When the industry does start edging back to work—whether, as seems increasingly unlikely, in early April or later down the road—what will that scenario look like? What new processes or regulations will be in effect? How will they be determined?

A key factor will be how the different stakeholders coordinate their efforts to establish guidelines in the coming weeks, bringing their insights to the table and sharing them. “We collectively—the promoter, the venue, the tour, the insurer and others—need to start thinking about how do we go back to work,” said Event Safety Alliance chairman and president Jim Digby. “Is there a day in the future where we’re taking the steps of putting temperature sensors at the doors and monitoring our guests’ fever level? Are we sanitizing all the surfaces that that many touch—bathroom doorknobs, the top of the barricade? … Can we proactively as a community start creating solutions—which by the way, is what we do—that might put confidence back into those who are monitoring the health of our risk exposure?”

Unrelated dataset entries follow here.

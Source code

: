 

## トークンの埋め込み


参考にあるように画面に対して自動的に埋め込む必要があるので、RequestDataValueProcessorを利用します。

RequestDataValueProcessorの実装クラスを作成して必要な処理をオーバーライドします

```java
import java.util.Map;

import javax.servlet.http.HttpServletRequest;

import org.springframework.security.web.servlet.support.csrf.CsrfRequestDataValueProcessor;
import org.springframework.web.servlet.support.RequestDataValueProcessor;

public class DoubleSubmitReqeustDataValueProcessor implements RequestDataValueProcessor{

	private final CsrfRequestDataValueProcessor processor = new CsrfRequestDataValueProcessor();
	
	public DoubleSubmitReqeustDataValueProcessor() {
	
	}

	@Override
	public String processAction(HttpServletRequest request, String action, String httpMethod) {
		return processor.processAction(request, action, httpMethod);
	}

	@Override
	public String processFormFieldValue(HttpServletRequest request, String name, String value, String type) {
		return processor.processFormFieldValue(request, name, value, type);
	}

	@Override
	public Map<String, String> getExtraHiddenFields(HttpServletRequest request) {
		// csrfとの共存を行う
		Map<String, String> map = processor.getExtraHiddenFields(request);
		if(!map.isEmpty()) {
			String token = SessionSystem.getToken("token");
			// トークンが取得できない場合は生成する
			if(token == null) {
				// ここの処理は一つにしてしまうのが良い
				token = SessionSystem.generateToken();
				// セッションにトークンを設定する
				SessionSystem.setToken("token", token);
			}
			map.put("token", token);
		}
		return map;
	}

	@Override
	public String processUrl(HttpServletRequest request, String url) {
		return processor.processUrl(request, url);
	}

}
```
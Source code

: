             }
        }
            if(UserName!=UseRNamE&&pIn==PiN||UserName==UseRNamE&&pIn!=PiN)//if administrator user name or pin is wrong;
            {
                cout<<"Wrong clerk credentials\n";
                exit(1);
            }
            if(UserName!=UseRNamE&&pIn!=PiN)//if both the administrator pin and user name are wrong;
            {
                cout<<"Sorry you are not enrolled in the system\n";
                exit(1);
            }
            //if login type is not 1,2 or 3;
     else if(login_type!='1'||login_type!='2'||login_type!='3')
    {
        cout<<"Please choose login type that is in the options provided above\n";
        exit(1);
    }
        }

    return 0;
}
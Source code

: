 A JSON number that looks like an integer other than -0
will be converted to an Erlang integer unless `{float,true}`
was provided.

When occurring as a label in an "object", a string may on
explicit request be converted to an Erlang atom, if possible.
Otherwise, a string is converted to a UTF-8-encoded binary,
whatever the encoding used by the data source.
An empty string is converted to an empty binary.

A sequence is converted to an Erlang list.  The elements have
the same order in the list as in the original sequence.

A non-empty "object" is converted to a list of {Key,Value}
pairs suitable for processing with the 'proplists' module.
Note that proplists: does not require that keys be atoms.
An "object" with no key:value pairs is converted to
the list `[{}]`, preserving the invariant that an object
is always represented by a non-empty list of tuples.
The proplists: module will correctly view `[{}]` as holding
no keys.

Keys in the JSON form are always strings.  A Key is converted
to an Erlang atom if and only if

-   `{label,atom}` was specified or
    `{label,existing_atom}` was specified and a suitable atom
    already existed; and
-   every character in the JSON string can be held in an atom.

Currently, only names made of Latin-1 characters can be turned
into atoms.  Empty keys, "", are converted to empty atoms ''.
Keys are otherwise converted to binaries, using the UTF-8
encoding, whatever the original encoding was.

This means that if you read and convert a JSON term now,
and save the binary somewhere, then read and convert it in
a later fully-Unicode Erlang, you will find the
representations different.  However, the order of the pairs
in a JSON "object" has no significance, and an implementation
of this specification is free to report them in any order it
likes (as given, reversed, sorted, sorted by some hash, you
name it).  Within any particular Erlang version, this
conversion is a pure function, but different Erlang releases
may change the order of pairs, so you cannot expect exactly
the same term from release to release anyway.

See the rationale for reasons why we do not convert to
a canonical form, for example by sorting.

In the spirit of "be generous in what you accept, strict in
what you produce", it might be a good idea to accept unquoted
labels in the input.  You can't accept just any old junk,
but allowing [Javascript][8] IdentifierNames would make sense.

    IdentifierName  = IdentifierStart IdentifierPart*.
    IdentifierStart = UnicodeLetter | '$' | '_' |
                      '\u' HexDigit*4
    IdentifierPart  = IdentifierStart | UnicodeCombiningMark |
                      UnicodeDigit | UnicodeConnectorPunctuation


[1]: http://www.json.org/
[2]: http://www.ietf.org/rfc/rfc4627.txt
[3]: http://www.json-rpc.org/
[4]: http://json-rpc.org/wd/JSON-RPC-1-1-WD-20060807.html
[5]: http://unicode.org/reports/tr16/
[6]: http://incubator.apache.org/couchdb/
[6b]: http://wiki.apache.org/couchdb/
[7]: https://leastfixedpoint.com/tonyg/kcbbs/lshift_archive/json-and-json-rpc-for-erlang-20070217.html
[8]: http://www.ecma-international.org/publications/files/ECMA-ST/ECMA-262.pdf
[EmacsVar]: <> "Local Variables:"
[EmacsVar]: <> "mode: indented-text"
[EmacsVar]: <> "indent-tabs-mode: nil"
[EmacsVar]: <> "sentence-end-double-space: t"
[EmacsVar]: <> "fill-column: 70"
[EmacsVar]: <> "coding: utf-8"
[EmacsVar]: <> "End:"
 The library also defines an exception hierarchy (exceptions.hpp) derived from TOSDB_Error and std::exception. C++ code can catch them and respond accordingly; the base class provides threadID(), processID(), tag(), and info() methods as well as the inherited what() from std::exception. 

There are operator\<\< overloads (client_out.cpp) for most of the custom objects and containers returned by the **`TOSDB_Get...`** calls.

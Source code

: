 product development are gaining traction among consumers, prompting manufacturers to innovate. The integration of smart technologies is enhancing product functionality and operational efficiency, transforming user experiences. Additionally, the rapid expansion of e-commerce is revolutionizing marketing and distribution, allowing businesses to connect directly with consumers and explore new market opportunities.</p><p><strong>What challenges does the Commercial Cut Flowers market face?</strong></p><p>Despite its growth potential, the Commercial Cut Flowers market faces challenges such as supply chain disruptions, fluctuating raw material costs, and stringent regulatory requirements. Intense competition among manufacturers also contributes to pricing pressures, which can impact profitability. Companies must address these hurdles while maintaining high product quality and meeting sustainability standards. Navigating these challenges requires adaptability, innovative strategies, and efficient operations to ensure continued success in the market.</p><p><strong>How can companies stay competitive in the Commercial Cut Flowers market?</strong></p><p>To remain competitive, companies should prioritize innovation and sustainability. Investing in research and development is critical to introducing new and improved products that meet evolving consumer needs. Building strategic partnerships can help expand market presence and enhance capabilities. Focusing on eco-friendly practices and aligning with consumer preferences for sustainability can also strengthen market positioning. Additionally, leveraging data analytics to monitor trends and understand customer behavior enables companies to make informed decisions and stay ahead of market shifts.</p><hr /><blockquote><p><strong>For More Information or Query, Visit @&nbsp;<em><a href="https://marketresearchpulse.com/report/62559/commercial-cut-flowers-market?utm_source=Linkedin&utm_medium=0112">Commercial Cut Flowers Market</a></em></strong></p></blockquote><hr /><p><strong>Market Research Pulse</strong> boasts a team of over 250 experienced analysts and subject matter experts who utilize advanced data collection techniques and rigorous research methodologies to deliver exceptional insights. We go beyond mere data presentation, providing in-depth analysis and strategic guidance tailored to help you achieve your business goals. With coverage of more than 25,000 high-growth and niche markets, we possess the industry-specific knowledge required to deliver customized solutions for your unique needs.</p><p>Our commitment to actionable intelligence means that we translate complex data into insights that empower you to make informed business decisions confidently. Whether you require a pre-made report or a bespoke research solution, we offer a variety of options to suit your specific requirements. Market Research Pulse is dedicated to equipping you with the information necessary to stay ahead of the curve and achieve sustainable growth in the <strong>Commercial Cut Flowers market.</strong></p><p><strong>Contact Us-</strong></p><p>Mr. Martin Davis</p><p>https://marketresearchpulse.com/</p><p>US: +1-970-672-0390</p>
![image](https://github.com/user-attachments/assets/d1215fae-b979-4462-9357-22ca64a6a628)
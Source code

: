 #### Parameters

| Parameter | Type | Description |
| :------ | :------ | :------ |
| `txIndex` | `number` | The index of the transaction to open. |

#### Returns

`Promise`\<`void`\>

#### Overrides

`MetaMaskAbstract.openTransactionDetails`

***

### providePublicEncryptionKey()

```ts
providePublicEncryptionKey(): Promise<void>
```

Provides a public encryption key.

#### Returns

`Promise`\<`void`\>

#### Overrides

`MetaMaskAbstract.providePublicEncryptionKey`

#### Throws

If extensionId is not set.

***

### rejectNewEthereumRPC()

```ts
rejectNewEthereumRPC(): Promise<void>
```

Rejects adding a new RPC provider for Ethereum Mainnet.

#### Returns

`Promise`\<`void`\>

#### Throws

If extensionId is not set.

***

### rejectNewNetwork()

In some corners of the events and touring industry, stakeholders are already starting to explore what needs to be done to create safe environments for production personnel, artists and crowds. Aiming to maintain confidentiality, Scott Carroll, executive vice president & program director of Take1 Insurance, shared, “I can attest through attendance that a small entertainment organization or division was whiteboarding these kinds of show-ready responses for when things do turn around, looking at what they need to do visually, effectively and specifically to work with their equipment differently, and to work with the public differently—because obviously everybody on the events services-side deals with the public in some way, shape or form, either directly or indirectly. They’ve already been whiteboarding those things to get ready, so individual units within the entertainment sector are already doing that, and we should help that—we should help promote those discussions.”

While involved communication between industry stakeholders will help get the interests and ideas of all parties to be considered, that process will also potentially satisfy the concerns of legislative bodies that could impose potentially less-than-informed regulations.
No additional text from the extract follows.